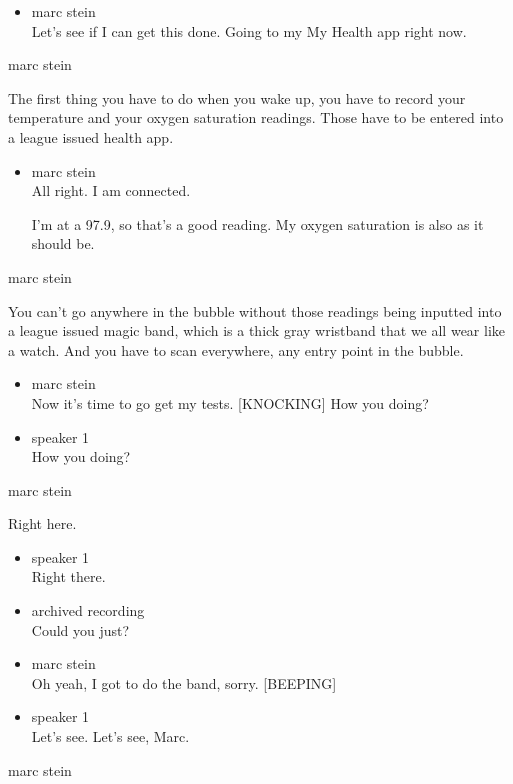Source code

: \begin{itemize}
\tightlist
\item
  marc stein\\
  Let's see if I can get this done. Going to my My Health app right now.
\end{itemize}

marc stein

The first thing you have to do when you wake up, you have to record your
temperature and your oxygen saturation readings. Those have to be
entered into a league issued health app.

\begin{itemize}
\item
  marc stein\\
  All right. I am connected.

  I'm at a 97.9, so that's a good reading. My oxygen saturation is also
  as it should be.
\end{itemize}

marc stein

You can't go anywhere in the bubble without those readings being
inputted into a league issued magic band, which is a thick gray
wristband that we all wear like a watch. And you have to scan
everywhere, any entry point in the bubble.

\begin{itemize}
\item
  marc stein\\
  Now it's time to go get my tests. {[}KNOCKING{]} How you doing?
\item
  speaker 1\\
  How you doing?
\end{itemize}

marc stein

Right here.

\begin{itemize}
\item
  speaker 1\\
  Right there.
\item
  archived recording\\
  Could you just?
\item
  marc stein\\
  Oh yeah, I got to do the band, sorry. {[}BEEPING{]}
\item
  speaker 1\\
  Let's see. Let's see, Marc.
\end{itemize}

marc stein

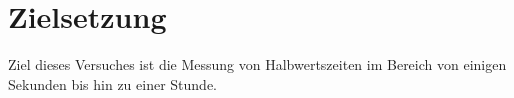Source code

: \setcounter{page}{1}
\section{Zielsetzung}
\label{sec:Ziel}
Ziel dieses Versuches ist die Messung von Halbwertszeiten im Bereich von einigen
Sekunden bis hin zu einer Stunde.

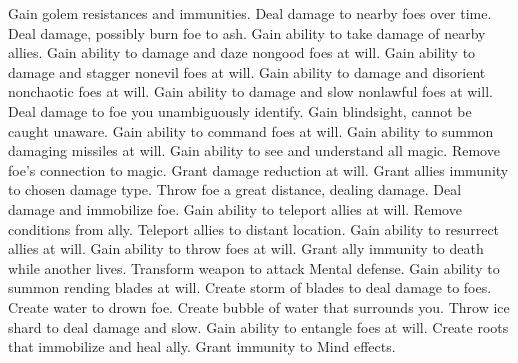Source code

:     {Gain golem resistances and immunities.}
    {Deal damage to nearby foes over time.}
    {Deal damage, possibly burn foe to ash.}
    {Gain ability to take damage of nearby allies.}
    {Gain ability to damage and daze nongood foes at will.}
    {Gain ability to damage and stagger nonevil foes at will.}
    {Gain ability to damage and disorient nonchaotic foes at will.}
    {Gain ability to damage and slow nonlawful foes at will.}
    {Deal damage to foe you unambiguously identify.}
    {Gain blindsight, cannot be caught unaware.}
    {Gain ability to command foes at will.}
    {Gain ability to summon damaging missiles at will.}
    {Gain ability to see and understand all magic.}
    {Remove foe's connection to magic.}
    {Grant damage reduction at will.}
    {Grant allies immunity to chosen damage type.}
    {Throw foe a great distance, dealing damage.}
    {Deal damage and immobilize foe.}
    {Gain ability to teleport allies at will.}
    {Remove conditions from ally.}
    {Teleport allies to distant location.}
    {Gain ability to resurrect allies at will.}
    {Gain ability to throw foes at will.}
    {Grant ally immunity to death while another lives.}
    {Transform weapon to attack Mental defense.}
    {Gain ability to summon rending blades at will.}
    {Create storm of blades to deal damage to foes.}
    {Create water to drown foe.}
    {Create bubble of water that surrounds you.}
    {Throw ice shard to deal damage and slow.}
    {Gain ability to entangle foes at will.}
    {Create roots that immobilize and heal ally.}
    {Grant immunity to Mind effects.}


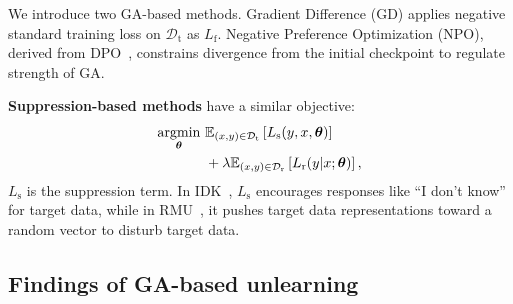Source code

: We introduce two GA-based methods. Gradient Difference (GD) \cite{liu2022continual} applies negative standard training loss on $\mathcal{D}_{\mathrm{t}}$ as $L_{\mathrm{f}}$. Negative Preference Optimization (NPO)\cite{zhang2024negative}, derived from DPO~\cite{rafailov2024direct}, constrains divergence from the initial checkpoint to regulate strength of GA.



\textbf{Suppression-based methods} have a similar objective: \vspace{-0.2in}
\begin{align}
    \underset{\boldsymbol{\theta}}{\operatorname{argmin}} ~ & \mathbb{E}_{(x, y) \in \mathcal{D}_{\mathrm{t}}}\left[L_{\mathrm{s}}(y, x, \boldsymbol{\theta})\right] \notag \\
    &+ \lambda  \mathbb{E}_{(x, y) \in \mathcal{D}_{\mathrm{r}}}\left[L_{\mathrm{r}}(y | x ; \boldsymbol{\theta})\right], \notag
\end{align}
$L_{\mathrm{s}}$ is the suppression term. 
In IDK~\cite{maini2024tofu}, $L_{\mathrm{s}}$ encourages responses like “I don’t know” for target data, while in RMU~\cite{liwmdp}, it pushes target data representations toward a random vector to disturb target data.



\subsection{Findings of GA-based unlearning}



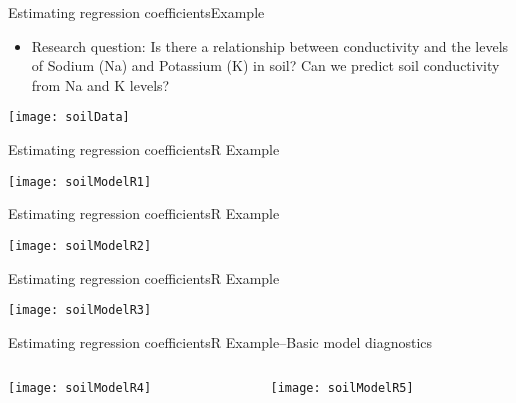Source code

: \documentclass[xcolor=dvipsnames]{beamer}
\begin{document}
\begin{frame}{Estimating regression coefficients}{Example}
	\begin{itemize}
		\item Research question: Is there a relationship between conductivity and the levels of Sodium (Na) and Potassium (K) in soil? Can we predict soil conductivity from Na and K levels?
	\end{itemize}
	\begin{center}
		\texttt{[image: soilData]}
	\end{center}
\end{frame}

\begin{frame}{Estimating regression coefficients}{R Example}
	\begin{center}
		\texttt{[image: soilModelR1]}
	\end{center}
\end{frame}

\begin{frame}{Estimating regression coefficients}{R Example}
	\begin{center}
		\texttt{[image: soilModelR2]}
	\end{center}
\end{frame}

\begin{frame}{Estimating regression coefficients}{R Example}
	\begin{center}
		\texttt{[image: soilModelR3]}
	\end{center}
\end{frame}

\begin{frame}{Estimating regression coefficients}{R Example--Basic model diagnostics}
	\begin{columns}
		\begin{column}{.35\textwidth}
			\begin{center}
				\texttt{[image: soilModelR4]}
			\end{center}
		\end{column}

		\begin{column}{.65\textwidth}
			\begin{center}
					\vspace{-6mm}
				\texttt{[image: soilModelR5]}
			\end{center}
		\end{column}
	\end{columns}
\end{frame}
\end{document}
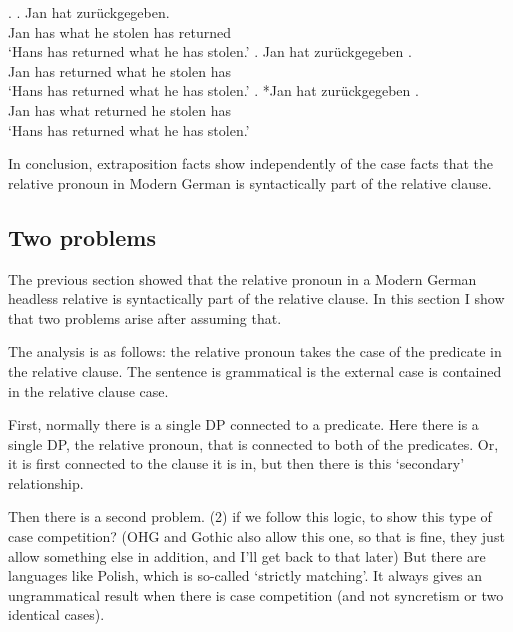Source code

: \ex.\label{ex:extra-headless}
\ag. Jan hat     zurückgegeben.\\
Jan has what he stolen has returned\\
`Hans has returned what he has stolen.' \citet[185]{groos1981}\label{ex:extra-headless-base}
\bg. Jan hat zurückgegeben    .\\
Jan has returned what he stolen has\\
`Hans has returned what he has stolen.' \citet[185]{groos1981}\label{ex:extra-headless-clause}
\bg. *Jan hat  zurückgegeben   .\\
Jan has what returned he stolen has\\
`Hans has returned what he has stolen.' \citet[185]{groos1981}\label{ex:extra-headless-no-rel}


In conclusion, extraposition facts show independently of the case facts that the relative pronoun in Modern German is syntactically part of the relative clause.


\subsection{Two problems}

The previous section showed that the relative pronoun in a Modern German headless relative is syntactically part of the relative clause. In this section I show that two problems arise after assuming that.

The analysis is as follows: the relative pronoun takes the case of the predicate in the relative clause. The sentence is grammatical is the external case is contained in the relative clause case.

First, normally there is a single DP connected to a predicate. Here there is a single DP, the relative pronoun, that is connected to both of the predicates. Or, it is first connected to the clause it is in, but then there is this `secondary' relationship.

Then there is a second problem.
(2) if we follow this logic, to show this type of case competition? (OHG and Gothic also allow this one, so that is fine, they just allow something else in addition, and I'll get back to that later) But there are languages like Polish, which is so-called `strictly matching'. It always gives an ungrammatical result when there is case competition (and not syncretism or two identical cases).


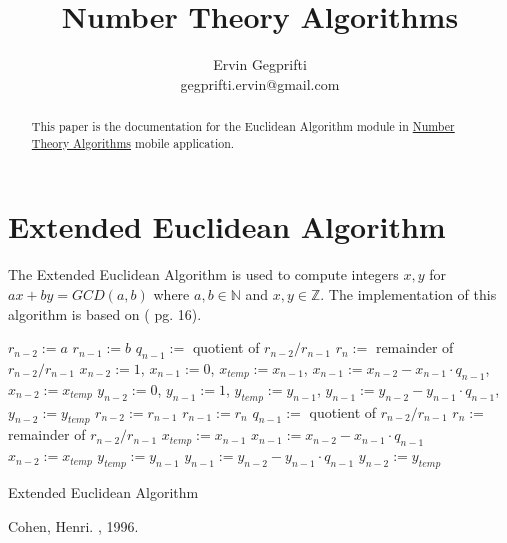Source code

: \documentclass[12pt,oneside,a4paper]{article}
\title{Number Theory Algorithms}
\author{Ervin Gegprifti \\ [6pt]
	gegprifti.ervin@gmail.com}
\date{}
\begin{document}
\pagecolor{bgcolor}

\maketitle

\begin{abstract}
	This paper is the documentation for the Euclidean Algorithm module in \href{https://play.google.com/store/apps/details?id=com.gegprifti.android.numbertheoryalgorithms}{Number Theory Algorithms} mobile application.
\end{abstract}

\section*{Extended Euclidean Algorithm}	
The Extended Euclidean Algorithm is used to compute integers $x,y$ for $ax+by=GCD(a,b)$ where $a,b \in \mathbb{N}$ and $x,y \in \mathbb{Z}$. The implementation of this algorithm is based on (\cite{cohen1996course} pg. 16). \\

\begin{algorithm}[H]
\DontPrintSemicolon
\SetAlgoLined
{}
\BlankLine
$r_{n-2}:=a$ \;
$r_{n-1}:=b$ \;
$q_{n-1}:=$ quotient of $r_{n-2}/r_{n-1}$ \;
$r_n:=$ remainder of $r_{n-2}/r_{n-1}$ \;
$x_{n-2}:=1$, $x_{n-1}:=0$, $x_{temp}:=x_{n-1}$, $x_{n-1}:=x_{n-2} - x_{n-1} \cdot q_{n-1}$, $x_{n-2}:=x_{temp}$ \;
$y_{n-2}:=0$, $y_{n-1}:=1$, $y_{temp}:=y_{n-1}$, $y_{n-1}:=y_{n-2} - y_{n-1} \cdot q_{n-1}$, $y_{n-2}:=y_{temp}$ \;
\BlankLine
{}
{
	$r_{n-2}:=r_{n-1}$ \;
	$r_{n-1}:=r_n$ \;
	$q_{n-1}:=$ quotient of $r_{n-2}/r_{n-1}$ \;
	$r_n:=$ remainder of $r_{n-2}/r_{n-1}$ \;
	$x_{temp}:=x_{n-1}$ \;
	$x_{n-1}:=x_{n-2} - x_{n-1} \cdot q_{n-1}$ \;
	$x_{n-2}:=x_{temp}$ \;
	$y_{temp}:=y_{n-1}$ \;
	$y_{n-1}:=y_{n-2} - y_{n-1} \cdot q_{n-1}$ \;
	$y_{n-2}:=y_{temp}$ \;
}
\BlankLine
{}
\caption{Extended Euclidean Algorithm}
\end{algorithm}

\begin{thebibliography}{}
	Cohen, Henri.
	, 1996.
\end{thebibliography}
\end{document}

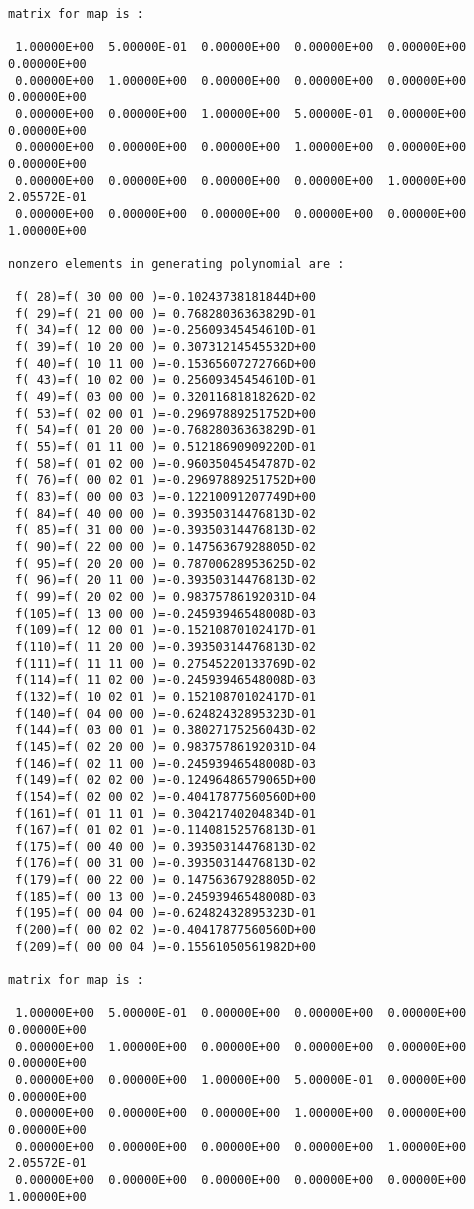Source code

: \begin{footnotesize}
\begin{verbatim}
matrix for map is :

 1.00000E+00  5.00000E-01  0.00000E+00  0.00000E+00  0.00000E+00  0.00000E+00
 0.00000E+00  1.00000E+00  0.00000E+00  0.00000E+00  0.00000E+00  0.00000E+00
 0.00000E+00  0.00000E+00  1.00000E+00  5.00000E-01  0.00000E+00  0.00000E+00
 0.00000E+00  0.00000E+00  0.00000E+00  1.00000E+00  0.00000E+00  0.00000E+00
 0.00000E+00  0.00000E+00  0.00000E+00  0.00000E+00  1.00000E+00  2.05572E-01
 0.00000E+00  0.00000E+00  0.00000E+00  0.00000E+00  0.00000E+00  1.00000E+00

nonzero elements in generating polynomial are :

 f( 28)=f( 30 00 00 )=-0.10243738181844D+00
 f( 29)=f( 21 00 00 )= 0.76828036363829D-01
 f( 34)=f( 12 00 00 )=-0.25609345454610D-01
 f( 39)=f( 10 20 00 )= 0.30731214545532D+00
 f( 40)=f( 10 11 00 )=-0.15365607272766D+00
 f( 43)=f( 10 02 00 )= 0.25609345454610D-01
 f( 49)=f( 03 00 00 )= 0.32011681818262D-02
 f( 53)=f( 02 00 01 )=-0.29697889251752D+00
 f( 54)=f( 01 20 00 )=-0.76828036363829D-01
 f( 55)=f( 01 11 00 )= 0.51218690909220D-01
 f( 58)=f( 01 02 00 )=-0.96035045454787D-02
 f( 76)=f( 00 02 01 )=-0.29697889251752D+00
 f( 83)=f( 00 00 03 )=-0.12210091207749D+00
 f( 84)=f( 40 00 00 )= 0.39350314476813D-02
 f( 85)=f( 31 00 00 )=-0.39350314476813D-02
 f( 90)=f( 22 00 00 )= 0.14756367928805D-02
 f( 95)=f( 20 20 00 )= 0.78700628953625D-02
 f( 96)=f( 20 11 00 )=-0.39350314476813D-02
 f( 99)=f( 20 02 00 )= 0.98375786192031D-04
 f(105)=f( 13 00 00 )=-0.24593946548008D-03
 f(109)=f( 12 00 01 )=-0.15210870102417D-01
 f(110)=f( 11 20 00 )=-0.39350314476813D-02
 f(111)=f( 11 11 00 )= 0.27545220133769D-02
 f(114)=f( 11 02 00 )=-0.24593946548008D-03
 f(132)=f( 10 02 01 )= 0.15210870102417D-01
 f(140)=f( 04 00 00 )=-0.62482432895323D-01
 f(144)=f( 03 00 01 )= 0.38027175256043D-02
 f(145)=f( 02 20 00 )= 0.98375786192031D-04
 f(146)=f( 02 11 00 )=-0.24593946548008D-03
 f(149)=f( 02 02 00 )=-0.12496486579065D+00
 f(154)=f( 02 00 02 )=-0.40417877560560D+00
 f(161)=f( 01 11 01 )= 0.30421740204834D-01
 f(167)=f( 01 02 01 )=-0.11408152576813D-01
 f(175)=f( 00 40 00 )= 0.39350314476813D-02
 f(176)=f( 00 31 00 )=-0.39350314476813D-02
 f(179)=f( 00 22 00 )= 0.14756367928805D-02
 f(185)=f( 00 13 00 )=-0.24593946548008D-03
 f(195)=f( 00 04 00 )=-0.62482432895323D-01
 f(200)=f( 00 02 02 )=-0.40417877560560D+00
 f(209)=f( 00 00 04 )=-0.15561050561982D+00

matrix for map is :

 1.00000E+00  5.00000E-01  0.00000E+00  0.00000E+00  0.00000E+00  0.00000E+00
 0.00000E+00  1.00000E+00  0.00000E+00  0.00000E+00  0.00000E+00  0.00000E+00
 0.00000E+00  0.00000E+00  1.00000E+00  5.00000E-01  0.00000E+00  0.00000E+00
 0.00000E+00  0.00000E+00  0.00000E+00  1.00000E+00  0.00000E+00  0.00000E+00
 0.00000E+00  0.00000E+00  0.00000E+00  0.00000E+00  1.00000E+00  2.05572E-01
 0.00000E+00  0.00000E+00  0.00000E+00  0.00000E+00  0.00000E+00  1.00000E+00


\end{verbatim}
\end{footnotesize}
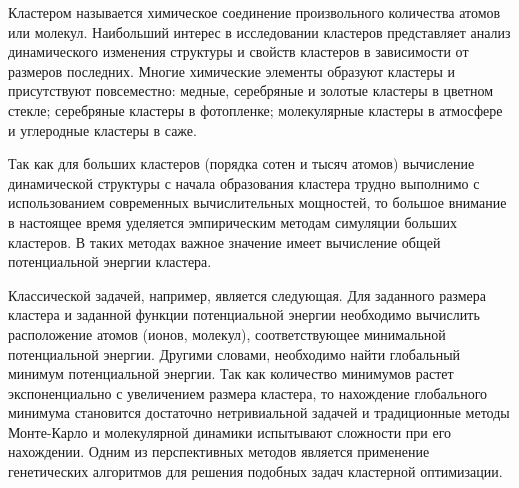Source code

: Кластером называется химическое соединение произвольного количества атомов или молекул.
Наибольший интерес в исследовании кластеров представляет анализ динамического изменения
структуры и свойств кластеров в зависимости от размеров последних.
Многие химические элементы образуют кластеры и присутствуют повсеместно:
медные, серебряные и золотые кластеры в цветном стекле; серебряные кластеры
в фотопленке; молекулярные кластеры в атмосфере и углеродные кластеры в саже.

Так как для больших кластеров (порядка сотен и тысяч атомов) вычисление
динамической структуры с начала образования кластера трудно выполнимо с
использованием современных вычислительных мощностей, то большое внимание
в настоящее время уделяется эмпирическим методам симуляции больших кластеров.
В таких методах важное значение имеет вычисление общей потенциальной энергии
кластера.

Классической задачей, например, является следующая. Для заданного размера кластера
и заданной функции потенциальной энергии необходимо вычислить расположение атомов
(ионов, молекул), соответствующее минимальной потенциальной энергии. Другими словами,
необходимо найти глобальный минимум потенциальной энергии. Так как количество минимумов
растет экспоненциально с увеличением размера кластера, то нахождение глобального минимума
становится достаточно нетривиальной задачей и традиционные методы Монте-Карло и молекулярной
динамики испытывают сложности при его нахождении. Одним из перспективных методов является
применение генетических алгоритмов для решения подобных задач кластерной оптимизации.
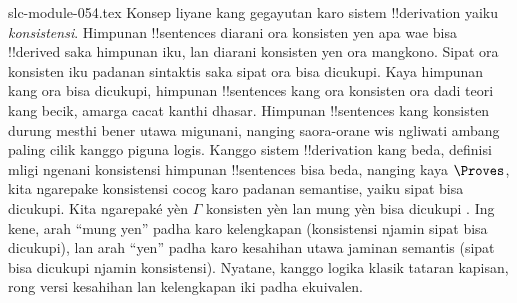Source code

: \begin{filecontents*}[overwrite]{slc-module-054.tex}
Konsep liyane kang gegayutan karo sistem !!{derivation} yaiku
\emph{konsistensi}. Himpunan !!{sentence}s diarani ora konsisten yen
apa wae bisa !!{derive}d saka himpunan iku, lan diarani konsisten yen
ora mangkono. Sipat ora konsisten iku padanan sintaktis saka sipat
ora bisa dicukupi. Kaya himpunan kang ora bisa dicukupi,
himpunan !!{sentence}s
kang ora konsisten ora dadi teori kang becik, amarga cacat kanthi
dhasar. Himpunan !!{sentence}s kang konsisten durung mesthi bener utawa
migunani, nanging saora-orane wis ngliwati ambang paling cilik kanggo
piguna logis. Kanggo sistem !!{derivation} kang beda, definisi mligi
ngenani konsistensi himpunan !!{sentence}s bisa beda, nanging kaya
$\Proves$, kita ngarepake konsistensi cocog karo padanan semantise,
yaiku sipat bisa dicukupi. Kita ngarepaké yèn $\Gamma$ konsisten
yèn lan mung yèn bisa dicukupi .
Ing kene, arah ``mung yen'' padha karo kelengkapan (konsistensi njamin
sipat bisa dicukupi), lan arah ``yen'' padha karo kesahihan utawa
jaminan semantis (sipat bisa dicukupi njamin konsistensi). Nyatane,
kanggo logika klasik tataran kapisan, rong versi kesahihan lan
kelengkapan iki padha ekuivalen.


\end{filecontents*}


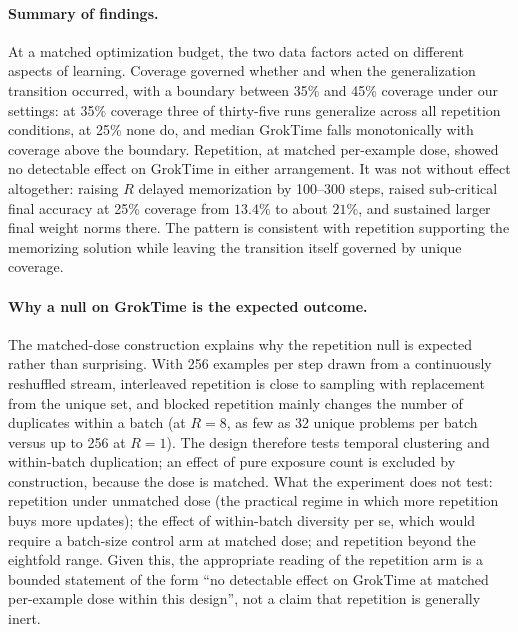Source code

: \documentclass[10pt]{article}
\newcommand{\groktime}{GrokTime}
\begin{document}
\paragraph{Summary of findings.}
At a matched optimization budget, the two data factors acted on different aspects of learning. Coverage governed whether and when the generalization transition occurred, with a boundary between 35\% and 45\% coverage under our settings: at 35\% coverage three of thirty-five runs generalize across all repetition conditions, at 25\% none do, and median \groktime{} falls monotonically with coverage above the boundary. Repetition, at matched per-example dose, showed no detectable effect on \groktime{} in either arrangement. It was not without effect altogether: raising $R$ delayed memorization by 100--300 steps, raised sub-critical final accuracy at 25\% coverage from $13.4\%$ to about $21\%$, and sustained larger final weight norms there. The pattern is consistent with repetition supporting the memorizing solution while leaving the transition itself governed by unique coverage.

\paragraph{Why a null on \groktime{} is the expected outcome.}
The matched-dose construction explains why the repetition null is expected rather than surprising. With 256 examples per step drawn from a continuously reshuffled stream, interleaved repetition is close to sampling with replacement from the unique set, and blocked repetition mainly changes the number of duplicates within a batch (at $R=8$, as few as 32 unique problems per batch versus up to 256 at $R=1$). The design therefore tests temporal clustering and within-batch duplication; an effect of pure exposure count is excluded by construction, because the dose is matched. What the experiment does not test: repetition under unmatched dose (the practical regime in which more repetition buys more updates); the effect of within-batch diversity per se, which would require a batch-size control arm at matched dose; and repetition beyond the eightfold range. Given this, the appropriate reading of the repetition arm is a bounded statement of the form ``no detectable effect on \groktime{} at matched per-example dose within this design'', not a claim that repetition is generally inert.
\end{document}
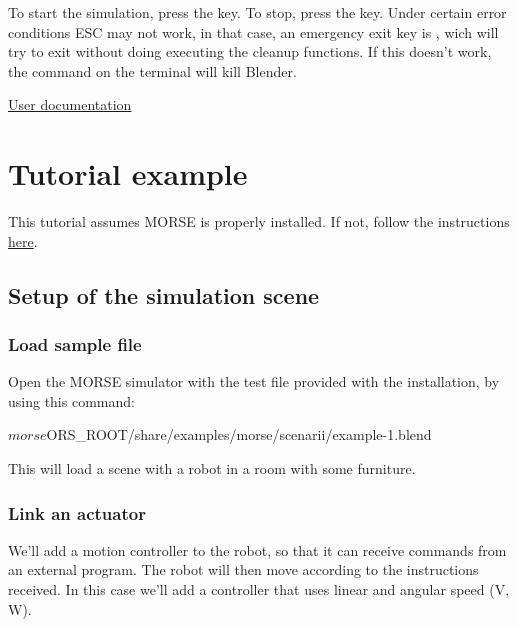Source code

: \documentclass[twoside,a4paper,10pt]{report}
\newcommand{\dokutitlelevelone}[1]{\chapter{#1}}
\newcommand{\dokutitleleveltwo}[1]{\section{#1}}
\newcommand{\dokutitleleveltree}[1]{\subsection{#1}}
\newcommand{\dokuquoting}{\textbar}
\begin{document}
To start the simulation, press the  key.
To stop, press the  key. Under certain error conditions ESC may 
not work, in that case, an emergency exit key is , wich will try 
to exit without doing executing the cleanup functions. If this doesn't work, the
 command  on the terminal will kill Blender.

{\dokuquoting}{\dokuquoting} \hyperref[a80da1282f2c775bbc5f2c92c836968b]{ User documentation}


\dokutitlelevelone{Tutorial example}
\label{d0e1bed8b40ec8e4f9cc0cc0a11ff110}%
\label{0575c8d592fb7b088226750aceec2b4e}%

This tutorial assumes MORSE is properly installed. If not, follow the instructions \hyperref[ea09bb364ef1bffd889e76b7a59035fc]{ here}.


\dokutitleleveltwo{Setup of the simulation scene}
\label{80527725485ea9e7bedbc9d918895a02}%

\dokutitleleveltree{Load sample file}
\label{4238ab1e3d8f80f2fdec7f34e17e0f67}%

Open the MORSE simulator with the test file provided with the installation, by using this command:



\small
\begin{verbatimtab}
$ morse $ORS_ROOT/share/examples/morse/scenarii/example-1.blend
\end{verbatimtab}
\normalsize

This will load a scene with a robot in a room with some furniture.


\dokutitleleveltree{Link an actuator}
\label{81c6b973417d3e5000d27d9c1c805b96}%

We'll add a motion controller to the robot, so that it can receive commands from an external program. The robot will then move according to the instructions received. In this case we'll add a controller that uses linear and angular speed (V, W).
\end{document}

_DIRECTIONS FOR THIS TASK_
Up to and including the line that holds "damage and daze", restate word for word each line of the records from their start, and only those lines, leaving out the pictures.

_ANSWER TO THE EXERCISE_
Source code

: \begin{itemize}
\tightlist
\item
  marc stein\\
  Let's see if I can get this done. Going to my My Health app right now.
\end{itemize}

marc stein

The first thing you have to do when you wake up, you have to record your
temperature and your oxygen saturation readings. Those have to be
entered into a league issued health app.

\begin{itemize}
\item
  marc stein\\
  All right. I am connected.

  I'm at a 97.9, so that's a good reading. My oxygen saturation is also
  as it should be.
\end{itemize}

marc stein

You can't go anywhere in the bubble without those readings being
inputted into a league issued magic band, which is a thick gray
wristband that we all wear like a watch. And you have to scan
everywhere, any entry point in the bubble.

\begin{itemize}
\item
  marc stein\\
  Now it's time to go get my tests. {[}KNOCKING{]} How you doing?
\item
  speaker 1\\
  How you doing?
\end{itemize}

marc stein

Right here.

\begin{itemize}
\item
  speaker 1\\
  Right there.
\item
  archived recording\\
  Could you just?
\item
  marc stein\\
  Oh yeah, I got to do the band, sorry. {[}BEEPING{]}
\item
  speaker 1\\
  Let's see. Let's see, Marc.
\end{itemize}

marc stein

Source code

: \setcounter{page}{1}
\section{Zielsetzung}
\label{sec:Ziel}
Ziel dieses Versuches ist die Messung von Halbwertszeiten im Bereich von einigen
Sekunden bis hin zu einer Stunde.

Source code

:     {Gain golem resistances and immunities.}
    {Deal damage to nearby foes over time.}
    {Deal damage, possibly burn foe to ash.}
    {Gain ability to take damage of nearby allies.}
    {Gain ability to damage and daze nongood foes at will.}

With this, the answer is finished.